** Given data follows **
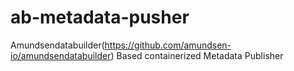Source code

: # ab-metadata-pusher
Amundsendatabuilder(https://github.com/amundsen-io/amundsendatabuilder) Based containerized Metadata Publisher
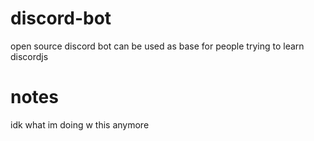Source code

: # discord-bot
open source discord bot can be used as base for people trying to learn discordjs

# notes
idk what im doing w this anymore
** End of Given data **
* Task to complete: Copy every entry above exactly as it stands, but leave the pictures out.

* Result of the exercise:
Source code

: # ab-metadata-pusher
Amundsendatabuilder(https://github.com/amundsen-io/amundsendatabuilder) Based containerized Metadata Publisher
Source code

: # discord-bot
open source discord bot can be used as base for people trying to learn discordjs

# notes
idk what im doing w this anymore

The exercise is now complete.